## Exercise prompt
Line count for the string "Também": state how many lines in the records below hold it, giving only the number.
** Opening Given information block **
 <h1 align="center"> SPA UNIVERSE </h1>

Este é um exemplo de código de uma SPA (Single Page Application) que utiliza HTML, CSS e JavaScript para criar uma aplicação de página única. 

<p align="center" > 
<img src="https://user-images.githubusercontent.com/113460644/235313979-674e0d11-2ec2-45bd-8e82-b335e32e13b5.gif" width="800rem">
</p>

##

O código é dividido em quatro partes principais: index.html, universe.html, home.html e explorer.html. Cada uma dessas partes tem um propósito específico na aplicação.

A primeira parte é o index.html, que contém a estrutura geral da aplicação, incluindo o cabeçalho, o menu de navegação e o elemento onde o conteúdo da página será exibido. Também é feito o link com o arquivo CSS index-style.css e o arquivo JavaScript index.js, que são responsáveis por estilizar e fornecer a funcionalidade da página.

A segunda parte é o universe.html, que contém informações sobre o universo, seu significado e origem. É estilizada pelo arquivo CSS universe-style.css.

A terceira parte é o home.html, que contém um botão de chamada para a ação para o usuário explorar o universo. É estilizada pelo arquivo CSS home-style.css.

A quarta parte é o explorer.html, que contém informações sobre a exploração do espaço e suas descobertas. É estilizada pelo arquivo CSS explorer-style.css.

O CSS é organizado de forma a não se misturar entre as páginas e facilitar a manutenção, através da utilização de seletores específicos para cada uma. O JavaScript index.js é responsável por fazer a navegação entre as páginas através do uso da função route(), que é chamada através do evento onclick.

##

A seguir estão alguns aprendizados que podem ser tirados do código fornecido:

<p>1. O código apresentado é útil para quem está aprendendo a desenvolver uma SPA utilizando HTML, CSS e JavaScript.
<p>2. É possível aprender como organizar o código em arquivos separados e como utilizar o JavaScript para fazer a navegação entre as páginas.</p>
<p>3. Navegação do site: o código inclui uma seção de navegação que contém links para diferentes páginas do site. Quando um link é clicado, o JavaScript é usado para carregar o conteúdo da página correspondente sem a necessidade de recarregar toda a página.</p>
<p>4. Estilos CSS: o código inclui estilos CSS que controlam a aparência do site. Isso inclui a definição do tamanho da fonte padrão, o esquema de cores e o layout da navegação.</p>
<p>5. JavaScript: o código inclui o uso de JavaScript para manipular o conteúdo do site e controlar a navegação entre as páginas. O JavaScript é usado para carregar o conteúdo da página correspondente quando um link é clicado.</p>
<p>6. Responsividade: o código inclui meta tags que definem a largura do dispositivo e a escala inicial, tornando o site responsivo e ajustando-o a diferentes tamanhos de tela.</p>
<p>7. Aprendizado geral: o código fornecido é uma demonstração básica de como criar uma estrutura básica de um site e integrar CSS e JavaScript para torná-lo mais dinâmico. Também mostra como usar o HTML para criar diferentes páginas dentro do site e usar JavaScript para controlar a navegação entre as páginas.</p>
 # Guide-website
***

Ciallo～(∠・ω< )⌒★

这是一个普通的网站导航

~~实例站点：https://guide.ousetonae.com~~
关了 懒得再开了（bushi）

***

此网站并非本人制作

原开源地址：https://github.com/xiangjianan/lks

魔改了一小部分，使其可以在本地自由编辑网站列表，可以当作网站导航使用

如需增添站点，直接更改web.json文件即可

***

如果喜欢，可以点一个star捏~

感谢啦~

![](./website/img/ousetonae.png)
** Closing Given information block **
## Answer below
2